Der Regierungsrat des Kantons Glarus hat ein Übergangskonzept genehmigt, mit dem die S25 ab dem Fahrplanwechsel im Dezember 2026 wieder im Bahnhof Nieder- und Oberurnen hält. Die Wiedereinführung des Halts schafft einen halbstündlichen S-Bahnanschluss in beiden Fahrrichtungen und erfordert gleichzeitig Korrekturmassnahmen beim Busangebot am Kerenzerberg.
Warum der Halt zurückkommt
Der Halt in Nieder- und Oberurnen war im Dezember 2022 aufgehoben worden, um den Eckanschluss zwischen der S25 und der S17 in Ziegelbrücke herzustellen. Seither funktionierten die Reiseketten aus dem Glarnerland halbstündlich auch in Richtung Sargans. Der erneute Stopp entspricht einem vielfach geäusserten Wunsch aus der Bevölkerung und dem Gewerbe im Raum Nieder- und Oberurnen.
Folgen für Bus und Bahn
Zur Sicherstellung der Anschlüsse zwischen Bahn und Bus sind auf der Kerenzerberglinie Anpassungen an der Buslinie 511 erforderlich. Dafür setzt der Kanton zusätzliches Fahrpersonal beziehungsweise ein zusätzliches Fahrzeug ein. Ziel ist, die Verbindung zwischen S-Bahn und Postauto verlässlich zu halten und Wartezeiten gering zu halten.

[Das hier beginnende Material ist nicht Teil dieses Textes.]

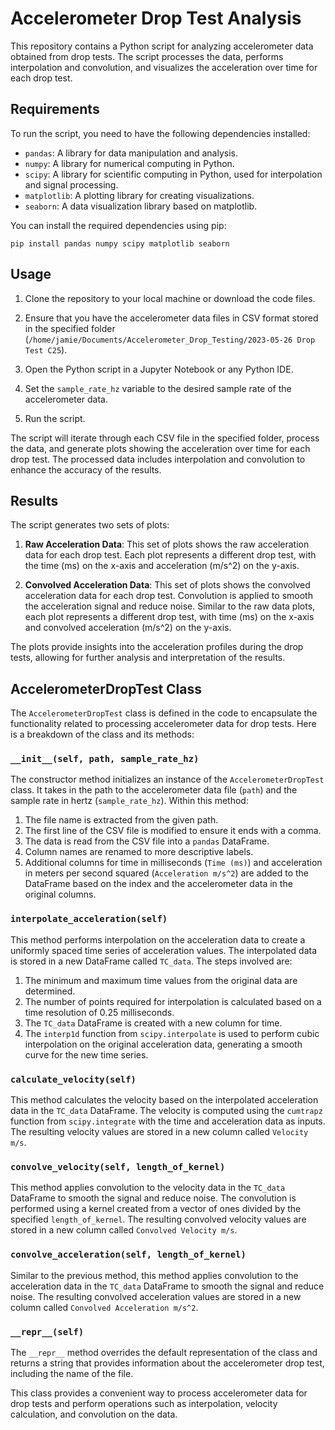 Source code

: # Accelerometer Drop Test Analysis

This repository contains a Python script for analyzing accelerometer data obtained from drop tests. The script processes the data, performs interpolation and convolution, and visualizes the acceleration over time for each drop test.

## Requirements

To run the script, you need to have the following dependencies installed:

- `pandas`: A library for data manipulation and analysis.
- `numpy`: A library for numerical computing in Python.
- `scipy`: A library for scientific computing in Python, used for interpolation and signal processing.
- `matplotlib`: A plotting library for creating visualizations.
- `seaborn`: A data visualization library based on matplotlib.

You can install the required dependencies using pip:

```
pip install pandas numpy scipy matplotlib seaborn
```

## Usage

1. Clone the repository to your local machine or download the code files.

2. Ensure that you have the accelerometer data files in CSV format stored in the specified folder (`/home/jamie/Documents/Accelerometer_Drop_Testing/2023-05-26 Drop Test C25`).

3. Open the Python script in a Jupyter Notebook or any Python IDE.

4. Set the `sample_rate_hz` variable to the desired sample rate of the accelerometer data.

5. Run the script.

The script will iterate through each CSV file in the specified folder, process the data, and generate plots showing the acceleration over time for each drop test. The processed data includes interpolation and convolution to enhance the accuracy of the results.

## Results

The script generates two sets of plots:

1. **Raw Acceleration Data**: This set of plots shows the raw acceleration data for each drop test. Each plot represents a different drop test, with the time (ms) on the x-axis and acceleration (m/s^2) on the y-axis.

2. **Convolved Acceleration Data**: This set of plots shows the convolved acceleration data for each drop test. Convolution is applied to smooth the acceleration signal and reduce noise. Similar to the raw data plots, each plot represents a different drop test, with time (ms) on the x-axis and convolved acceleration (m/s^2) on the y-axis.

The plots provide insights into the acceleration profiles during the drop tests, allowing for further analysis and interpretation of the results.

## AccelerometerDropTest Class

The `AccelerometerDropTest` class is defined in the code to encapsulate the functionality related to processing accelerometer data for drop tests. Here is a breakdown of the class and its methods:

### `__init__(self, path, sample_rate_hz)`

The constructor method initializes an instance of the `AccelerometerDropTest` class. It takes in the path to the accelerometer data file (`path`) and the sample rate in hertz (`sample_rate_hz`). Within this method:

1. The file name is extracted from the given path.
2. The first line of the CSV file is modified to ensure it ends with a comma.
3. The data is read from the CSV file into a `pandas` DataFrame.
4. Column names are renamed to more descriptive labels.
5. Additional columns for time in milliseconds (`Time (ms)`) and acceleration in meters per second squared (`Acceleration m/s^2`) are added to the DataFrame based on the index and the accelerometer data in the original columns.

### `interpolate_acceleration(self)`

This method performs interpolation on the acceleration data to create a uniformly spaced time series of acceleration values. The interpolated data is stored in a new DataFrame called `TC_data`. The steps involved are:

1. The minimum and maximum time values from the original data are determined.
2. The number of points required for interpolation is calculated based on a time resolution of 0.25 milliseconds.
3. The `TC_data` DataFrame is created with a new column for time.
4. The `interp1d` function from `scipy.interpolate` is used to perform cubic interpolation on the original acceleration data, generating a smooth curve for the new time series.

### `calculate_velocity(self)`

This method calculates the velocity based on the interpolated acceleration data in the `TC_data` DataFrame. The velocity is computed using the `cumtrapz` function from `scipy.integrate` with the time and acceleration data as inputs. The resulting velocity values are stored in a new column called `Velocity m/s`.

### `convolve_velocity(self, length_of_kernel)`

This method applies convolution to the velocity data in the `TC_data` DataFrame to smooth the signal and reduce noise. The convolution is performed using a kernel created from a vector of ones divided by the specified `length_of_kernel`. The resulting convolved velocity values are stored in a new column called `Convolved Velocity m/s`.

### `convolve_acceleration(self, length_of_kernel)`

Similar to the previous method, this method applies convolution to the acceleration data in the `TC_data` DataFrame to smooth the signal and reduce noise. The resulting convolved acceleration values are stored in a new column called `Convolved Acceleration m/s^2`.

### `__repr__(self)`

The `__repr__` method overrides the default representation of the class and returns a string that provides information about the accelerometer drop test, including the name of the file.

This class provides a convenient way to process accelerometer data for drop tests and perform operations such as interpolation, velocity calculation, and convolution on the data.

- Start: Fahrplanwechsel Dezember 2026
- Frequenz: Halbstündlicher S-Bahnanschluss in beiden Richtungen
- Busmassnahmen: Korrekturanpassungen auf Linie 511, zusätzliches Fahrzeug
- Dauer: Übergangslösung bis voraussichtlich Dezember 2029
Kosten und Zeitraum
Für die Wiedereinführung des S25-Halts sowie die damit verbundenen Korrekturmassnahmen bei der Buslinie 511 sind während der Laufzeit des Übergangskonzepts jährliche Mehrkosten von rund 600'000 Franken vorgesehen. Der Regierungsrat hat die notwendige Bewilligung erteilt.
| Position | Angabe |
|---|---|
| Beginn | Dezember 2026 (Fahrplanwechsel) |
| Frequenz | Halbstündlich, beide Richtungen |
| Jährliche Kosten | Rund 600'000 Fr. |
| Übergangszeitraum | Bis voraussichtlich Dezember 2029 |
Regionale Abstimmung der Fahrpläne
Die Wiedereinführung des Halts am Perron in Nieder- und Oberurnen bedingt eine sorgfältige Abstimmung der Fahrpläne, damit die früher erreichte Eckverknüpfung mit der S17 in Ziegelbrücke nicht verloren geht. Das Übergangskonzept soll sicherstellen, dass die Reiseketten weiterhin funktionieren, insbesondere die Verbindungen Richtung Sargans.
Ausblick und praktische Hinweise
Die Massnahme ist als Übergangslösung gedacht: Bis zur Einführung eines neuen öffentlichen Verkehrskonzepts, das der Kanton voraussichtlich im Dezember 2029 plant, gelten die nun beschlossenen Anpassungen. Fahrgäste, Pendlerinnen und Pendler sowie Gewerbebetriebe in Nieder- und Oberurnen können sich auf dichtere Bahnanschlüsse freuen; gleichzeitig sind leichte Änderungen bei den Busabfahrten zu erwarten.
Konkrete Abfahrts- und Anschlusszeiten werden mit dem definitive Fahrplan publiziert. Reisende sollten vor dem Fahrantritt die aktuellen Abfahrtsdaten prüfen und sich informieren, wie sich die Anschlüsse zwischen S25, S17 und der Buslinie 511 konkret gestalten.
Der Entscheid des Regierungsrats zeigt, dass kantonale Verkehrsplanung zwischen Anschlusssicherung und lokalen Bedürfnissen austariert werden muss. Die finanziellen und betrieblichen Anpassungen für den Übergang sind bewilligt, die Umsetzung erfolgt zum nächsten Fahrplanwechsel.